■ **Task data**

•••••

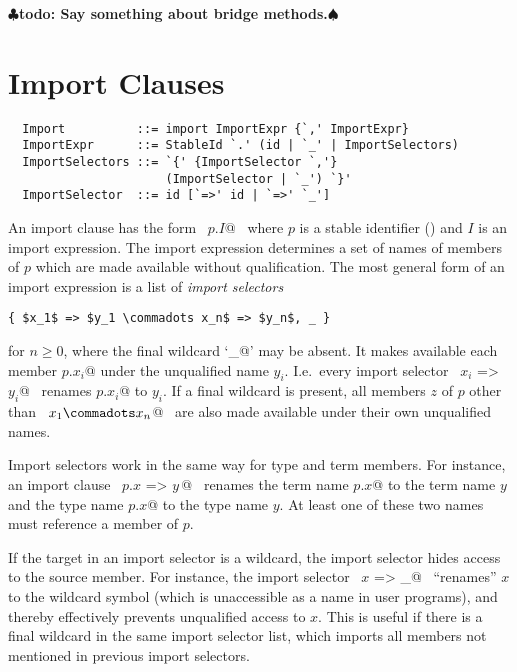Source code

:\documentclass[a4paper,12pt,twoside,titlepage]{book}
\renewcommand{\todo}[1]{{$\clubsuit$\bf todo: #1$\spadesuit$}}
\begin{document}
\todo{Say something about bridge methods.}

\section{Import Clauses}
\label{sec:import}

\syntax\begin{lstlisting}
  Import          ::= import ImportExpr {`,' ImportExpr}
  ImportExpr      ::= StableId `.' (id | `_' | ImportSelectors)
  ImportSelectors ::= `{' {ImportSelector `,'} 
                      (ImportSelector | `_') `}'
  ImportSelector  ::= id [`=>' id | `=>' `_']
\end{lstlisting}

An import clause has the form ~\lstinline@import $p$.$I$@~ where $p$ is a stable
identifier () and $I$ is an import expression.
The import expression determines a set of names of members of $p$
which are made available without qualification. The most general form
of an import expression is a list of {\em import selectors}
\begin{lstlisting}
{ $x_1$ => $y_1 \commadots x_n$ => $y_n$, _ }
\end{lstlisting}
for $n \geq 0$, where the final wildcard `\lstinline@_@' may be absent.  It
makes available each member \lstinline@$p$.$x_i$@ under the unqualified name
$y_i$. I.e.\ every import selector ~\lstinline@$x_i$ => $y_i$@~ renames
\lstinline@$p$.$x_i$@ to
$y_i$.  If a final wildcard is present, all members $z$ of
$p$ other than ~\lstinline@$x_1 \commadots x_n$@~ are also made available
under their own unqualified names.

Import selectors work in the same way for type and term members. For
instance, an import clause ~\lstinline@import $p$.{$x$ => $y\,$}@~ renames the term
name \lstinline@$p$.$x$@ to the term name $y$ and the type name \lstinline@$p$.$x$@
to the type name $y$. At least one of these two names must
reference a member of $p$.

If the target in an import selector is a wildcard, the import selector
hides access to the source member. For instance, the import selector
~\lstinline@$x$ => _@~ ``renames'' $x$ to the wildcard symbol (which is
unaccessible as a name in user programs), and thereby effectively
prevents unqualified access to $x$. This is useful if there is a
final wildcard in the same import selector list, which imports all
members not mentioned in previous import selectors.
\end{document}
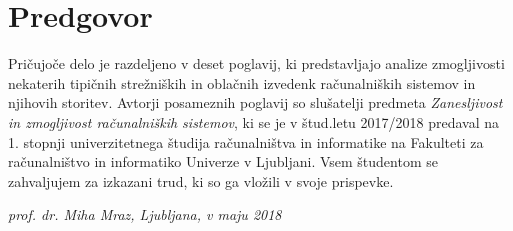 \chapter{Predgovor}

Pričujoče delo je razdeljeno v deset poglavij, ki predstavljajo analize zmogljivosti nekaterih tipičnih strežniških in oblačnih izvedenk računalniških sistemov in njihovih storitev. Avtorji posameznih poglavij so slušatelji predmeta \textit{Zanesljivost in zmogljivost računalniških sistemov}, ki se je v štud.letu 2017/2018 predaval na 1. stopnji univerzitetnega študija računalništva in informatike na Fakulteti za računalništvo in informatiko Univerze v Ljubljani. Vsem študentom se zahvaljujem za izkazani trud, ki so ga vložili v svoje prispevke.

\begin{flushright}
\textit{prof. dr. Miha Mraz, Ljubljana, v maju 2018}
\end{flushright}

•••••

■ **What you will do**
Scan the data above; copy every line where "under" appears.

■ **Finished exercise**
makes available each member \lstinline@$p$.$x_i$@ under the unqualified name
under their own unqualified names.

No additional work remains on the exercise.